1 Meditation No.1 - 1 17:23
2 Meditation No.1 - 2 16:29
3 Meditation No.1 - 3 24:34
(CD-R/DDL 58:26) (V.F.)
(Minimalist Ambient Music)
It is Tonal Assembly, like not quite! Rather, it is Dr. Taede A. Smedes who presents a short story from Tonal Assembly that presents a new artist, not a new project. In fact, it is Tonal Assembly which presents The Arkhive: MEDITATION No.1. A little confusing !? Let's clear it up… MEDITATION No.1 is a side project to that of Tonal Assembly which took shape one night when Dr Smedes was trying out stuff with piano plug-ins when he saw that there was something special in a series of chords. He worked out this beginning of something that took shape in his subconscious until he found these snippets of disillusioned melodies that will charm you throughout the three chapters of this album. Seeing potential in front of these piano verses, there followed a period of fertilization where Smedes sought a way to integrate sounds around what he called the supernatural beauty of minimalist music. Hey, no… nothing here sounds like Lost And Found In Imaginary Landscapes.

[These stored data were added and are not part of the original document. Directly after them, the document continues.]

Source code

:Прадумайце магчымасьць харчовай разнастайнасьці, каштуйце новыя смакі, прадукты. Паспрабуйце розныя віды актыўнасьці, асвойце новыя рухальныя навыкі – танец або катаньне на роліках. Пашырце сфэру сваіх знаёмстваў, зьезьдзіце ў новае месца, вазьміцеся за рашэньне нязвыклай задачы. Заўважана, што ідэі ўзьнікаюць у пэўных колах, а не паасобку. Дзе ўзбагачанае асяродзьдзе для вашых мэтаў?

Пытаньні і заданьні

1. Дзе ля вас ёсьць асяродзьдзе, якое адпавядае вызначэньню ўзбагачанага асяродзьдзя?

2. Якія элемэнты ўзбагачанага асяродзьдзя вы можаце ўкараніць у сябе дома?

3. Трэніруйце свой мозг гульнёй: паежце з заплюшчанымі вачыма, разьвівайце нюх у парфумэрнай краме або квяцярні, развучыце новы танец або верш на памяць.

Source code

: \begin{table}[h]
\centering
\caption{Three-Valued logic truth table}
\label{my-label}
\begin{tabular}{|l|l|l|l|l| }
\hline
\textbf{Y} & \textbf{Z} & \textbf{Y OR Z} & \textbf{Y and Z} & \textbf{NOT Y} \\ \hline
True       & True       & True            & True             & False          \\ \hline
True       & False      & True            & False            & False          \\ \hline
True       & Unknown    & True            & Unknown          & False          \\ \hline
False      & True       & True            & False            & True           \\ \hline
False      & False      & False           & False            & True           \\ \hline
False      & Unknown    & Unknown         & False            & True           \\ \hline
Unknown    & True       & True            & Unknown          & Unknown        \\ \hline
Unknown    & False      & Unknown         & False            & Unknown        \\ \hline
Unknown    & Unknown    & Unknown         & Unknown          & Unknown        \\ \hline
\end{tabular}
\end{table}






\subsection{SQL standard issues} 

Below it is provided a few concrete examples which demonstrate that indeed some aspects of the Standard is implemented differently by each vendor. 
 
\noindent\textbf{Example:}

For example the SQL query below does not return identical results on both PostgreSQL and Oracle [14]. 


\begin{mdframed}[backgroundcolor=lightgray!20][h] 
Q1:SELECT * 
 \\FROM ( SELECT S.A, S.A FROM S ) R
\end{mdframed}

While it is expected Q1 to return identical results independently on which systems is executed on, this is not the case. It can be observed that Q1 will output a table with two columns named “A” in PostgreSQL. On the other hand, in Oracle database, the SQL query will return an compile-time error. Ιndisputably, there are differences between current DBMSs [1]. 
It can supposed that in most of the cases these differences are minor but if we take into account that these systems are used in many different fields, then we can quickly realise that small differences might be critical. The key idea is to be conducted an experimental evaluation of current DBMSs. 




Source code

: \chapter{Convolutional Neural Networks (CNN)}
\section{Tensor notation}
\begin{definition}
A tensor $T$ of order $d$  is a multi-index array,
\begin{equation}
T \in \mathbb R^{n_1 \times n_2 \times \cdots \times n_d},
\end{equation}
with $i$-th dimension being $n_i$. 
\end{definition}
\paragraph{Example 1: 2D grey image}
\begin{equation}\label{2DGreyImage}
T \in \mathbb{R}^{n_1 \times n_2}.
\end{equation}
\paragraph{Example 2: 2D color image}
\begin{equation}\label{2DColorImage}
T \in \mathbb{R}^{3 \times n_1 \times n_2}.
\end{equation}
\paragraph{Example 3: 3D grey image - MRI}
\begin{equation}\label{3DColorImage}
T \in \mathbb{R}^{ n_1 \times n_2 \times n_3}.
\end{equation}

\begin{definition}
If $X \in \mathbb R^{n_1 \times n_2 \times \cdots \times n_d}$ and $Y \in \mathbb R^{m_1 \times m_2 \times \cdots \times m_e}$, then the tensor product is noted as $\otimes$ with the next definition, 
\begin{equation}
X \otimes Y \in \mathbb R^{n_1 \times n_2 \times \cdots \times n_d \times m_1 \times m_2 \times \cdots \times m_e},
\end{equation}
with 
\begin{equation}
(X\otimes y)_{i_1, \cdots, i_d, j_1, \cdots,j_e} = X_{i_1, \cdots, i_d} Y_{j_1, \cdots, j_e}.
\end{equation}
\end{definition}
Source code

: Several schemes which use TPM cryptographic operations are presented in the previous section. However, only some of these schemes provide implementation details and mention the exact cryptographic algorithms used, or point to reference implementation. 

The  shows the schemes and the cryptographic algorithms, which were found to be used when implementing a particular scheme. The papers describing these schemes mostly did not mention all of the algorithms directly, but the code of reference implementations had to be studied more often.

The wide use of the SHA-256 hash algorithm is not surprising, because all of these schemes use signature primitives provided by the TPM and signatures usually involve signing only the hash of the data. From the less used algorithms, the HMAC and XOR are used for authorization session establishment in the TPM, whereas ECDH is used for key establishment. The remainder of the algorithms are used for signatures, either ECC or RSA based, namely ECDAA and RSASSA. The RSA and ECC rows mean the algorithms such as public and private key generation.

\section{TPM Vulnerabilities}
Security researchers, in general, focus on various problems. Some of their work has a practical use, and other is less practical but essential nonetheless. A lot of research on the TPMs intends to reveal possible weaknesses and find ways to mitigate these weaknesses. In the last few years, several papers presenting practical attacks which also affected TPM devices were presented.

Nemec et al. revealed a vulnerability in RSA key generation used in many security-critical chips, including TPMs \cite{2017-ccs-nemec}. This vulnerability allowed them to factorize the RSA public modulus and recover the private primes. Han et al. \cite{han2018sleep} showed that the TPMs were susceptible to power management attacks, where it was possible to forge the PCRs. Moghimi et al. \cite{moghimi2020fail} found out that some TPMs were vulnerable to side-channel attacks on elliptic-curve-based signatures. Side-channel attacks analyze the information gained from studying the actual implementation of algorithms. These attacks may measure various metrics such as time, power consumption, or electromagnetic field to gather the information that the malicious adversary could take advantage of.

It's with a delicate series of notes winding the tops, since a delicious apple dangles at the end of a high branch, that Meditation No.1 - 1 begins. From then on, electronic cui-cui are humming and their effects of reverberations become distant hoops that are molded to another series of notes of this pensive piano. These synth effects, fluttering like these monarchs in search of winds or simply falling without ever reaching the ground, accompany the silent march of the piano that Dr. Taede A. Smedes carries around in his moments of melancholy. These pensive notes live with timbres which are sometimes illuminated, as if austere, playing on the strings of melancholy as on those of these ephemeral pleasures. Sometimes following the current of integrated sound effects or playing against these currents, the melodies have from time to time this lightness of living like these aphasic heaviness of the darkest moments of a day. While on the one hand the sound effects are meant to reflect the piano, sometimes they are very south of it. These imbalances are what makes it possible to listen to the 3 parts of MEDITATION No.1 without feeling too much the effects of redundancy which are even absent after listening in loops of this surprising album.
Especially since Meditation No.1 - 2 adds some extra notes to these melodic bits of life and uses more of the motion layers of piano on top of layers of piano. In doing so, we find the best moments of this album there while Taede Smedes literally makes his fingers dance on this false piano that he makes articulate like a real one. More passion also means the same for the sound effects which obscure the magical sky of Meditation No.1 - 2 with moments of infinite tenderness, thus giving goosebumps to my heartbeat. The only beat I heard in MEDITATION No.1! There are times where I had this impression of hearing a cross between Philip Glass and Raphael, as experimentation and New Age melody clash in the darkest corners of this second part. And if we felt that the end of Meditation No.1 - 1 would inject breath into Meditation No.1 - 2, the same principle applies to Meditation No.1 - 3 where the scents of Mannheim Steamroller and his magnificent Interlude series fill my ears of nostalgia. Darker and much more esoteric, this third part is also the most explosive with its bursts of passion that occur in intense phases of restraint that go beyond the petticoat too easily.
A second part is already in motion for the new minimalist adventures of Meditation. I have nothing against the idea since it is indeed incredibly beautiful. It would be just too bad for Taede A. Smedes to focus only on this project instead of that of Tonal Assembly which had been one of the good albums in 2019.